Il vaut mieux faire un geste pour ne pas être accusé d’insincérité. Moi, je préférerais une fourchette de croissance de 2,6 % à 3 %, avec une hypothèse centrale de 2,8 %. Mais il est encore trop tôt pour le dire.
Les économistes estiment que la reprise ne sera pas au rendez-vous tant que les entreprises ne se remettront pas à investir. Faut-il faire quelque chose pour les y encourager ?
Nous avons peu de marges de manoeuvre budgétaires. Et quand les entreprises n’ont pas soif, elles n’ont pas soif. En revanche, je pense qu’elles ont besoin de reprendre confiance en l’avenir de l’investissement dans notre pays. Ce qui passe nécessairement par la réforme des 35 heures, par la remise en question de la loi de modernisation sociale, qui durcit les conditions de licenciement, et par l’adoption de certaines des mesures qu’avait préconisées le député socialiste Michel Charzat pour renforcer l’attractivité de la France, dans le rapport hélas resté lettre morte qu’il a remis à M. Jospin l’été dernier.
Dans ce rapport, M. Charzat ouvrait également des pistes pour une réforme de l’impôt sur la fortune (ISF)…
Il avait raison. Je pense qu’il faut absolument déplafonner le plafonnement de l’ISF [cet impôt sur le capital ne doit pas dépasser les revenus du contribuable ; mais au-delà d’un certain seuil, cette limitation disparaît].Le « plafonnement du plafonnement » a des conséquences très négatives. Je ne veux pas voir les capitaux et les hommes continuer à partir à l’étranger comme cela se fait depuis quelques années.
Quelle que soit l’hypothèse de croissance retenue pour le budget 2003, il semble qu’il sera difficile à boucler. La baisse de l’impôt sur le revenu, promise par Jacques Chirac, vous paraît-elle devoir être poursuivie en 2003 ?
Il faut concentrer les efforts sur le pouvoir d’achat des bas salaires. C’est là qu’est le moteur de la consommation, et donc de la croissance. Par ailleurs, cela répond à une exigence de justice. Et ce gouvernement a besoin du soutien populaire pour pouvoir faire les réformes nécessaires, notamment celle de l’Etat. Jouons donc en 2003 sur les petits salaires. M. Fillon [le ministre des affaires sociales] y travaille d’ailleurs. La baisse de l’impôt sur le revenu peut bien attendre 2004 ou 2005.

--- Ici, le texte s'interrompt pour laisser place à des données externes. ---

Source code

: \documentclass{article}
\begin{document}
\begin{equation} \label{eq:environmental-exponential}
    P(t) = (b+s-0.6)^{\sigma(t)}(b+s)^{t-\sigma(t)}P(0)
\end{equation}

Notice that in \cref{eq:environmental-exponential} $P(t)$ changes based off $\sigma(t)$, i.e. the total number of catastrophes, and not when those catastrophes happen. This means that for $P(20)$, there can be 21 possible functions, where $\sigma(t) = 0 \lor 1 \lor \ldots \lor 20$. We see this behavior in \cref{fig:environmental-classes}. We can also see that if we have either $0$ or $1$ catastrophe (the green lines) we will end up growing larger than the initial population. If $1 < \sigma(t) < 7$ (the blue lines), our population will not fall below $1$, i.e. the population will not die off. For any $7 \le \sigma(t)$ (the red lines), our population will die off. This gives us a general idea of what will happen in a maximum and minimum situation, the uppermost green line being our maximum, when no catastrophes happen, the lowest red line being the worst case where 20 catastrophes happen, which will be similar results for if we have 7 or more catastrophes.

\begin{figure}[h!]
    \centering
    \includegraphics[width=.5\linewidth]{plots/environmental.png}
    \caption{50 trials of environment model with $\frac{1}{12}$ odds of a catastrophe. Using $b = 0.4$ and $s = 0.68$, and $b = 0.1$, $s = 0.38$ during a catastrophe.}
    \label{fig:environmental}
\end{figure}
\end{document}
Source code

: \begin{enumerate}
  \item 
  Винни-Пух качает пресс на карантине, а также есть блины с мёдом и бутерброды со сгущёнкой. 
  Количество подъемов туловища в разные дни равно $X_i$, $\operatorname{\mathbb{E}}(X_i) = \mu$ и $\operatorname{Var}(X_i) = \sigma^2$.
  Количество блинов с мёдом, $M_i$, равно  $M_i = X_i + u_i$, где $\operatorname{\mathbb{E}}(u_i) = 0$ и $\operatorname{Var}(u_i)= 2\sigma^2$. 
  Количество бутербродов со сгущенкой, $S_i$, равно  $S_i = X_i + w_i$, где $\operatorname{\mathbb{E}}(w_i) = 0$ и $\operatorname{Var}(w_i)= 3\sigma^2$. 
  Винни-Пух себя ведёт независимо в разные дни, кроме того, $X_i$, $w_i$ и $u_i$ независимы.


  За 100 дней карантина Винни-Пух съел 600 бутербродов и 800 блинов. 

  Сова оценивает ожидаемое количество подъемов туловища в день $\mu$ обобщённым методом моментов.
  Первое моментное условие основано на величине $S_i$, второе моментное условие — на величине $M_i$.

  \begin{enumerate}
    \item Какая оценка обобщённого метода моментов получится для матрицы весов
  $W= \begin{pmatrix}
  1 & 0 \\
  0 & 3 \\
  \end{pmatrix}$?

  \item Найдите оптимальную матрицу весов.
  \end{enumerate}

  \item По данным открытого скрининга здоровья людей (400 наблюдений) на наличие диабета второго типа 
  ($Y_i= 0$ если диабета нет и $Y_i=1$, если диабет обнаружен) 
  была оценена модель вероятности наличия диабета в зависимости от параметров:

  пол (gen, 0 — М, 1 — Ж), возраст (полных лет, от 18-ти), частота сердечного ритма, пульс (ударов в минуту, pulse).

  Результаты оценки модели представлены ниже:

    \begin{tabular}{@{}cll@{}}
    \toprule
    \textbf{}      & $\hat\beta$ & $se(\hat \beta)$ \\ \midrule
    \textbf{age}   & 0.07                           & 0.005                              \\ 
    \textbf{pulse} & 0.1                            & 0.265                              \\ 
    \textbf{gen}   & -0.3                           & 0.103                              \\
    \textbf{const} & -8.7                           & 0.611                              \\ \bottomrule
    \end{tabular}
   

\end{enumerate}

Vous évoquez la réforme de l’Etat. Le gouvernement doit-il donner un signal dès 2003, notamment en ne remplaçant pas tous les fonctionnaires partant à la retraite ?
Oui, il faut un signal dès 2003, dans certains ministères en tout cas, où les marges de productivité ne sont clairement pas mises en oeuvre. Il y a un fossé accru entre le secteur protégé et le secteur privé qui n’est pas sain. Il faudrait aussi mettre en place une commission, sur le modèle de la commission Rueff-Armand en 1958, qui proposerait des mesures de simplification des structures administratives. Ces propositions pourraient inspirer le budget de 2004.
Pensez-vous que les Français soient prêts à accepter une telle réforme ?
Oui, si on leur montre la relation entre le niveau des dépenses publiques et le niveau de leurs revenus. Il faut réévaluer le salaire net en France en maîtrisant les dépenses publiques. Il y a une pédagogie à entamer sur le thème : grosse dépense publique égale petits salaires.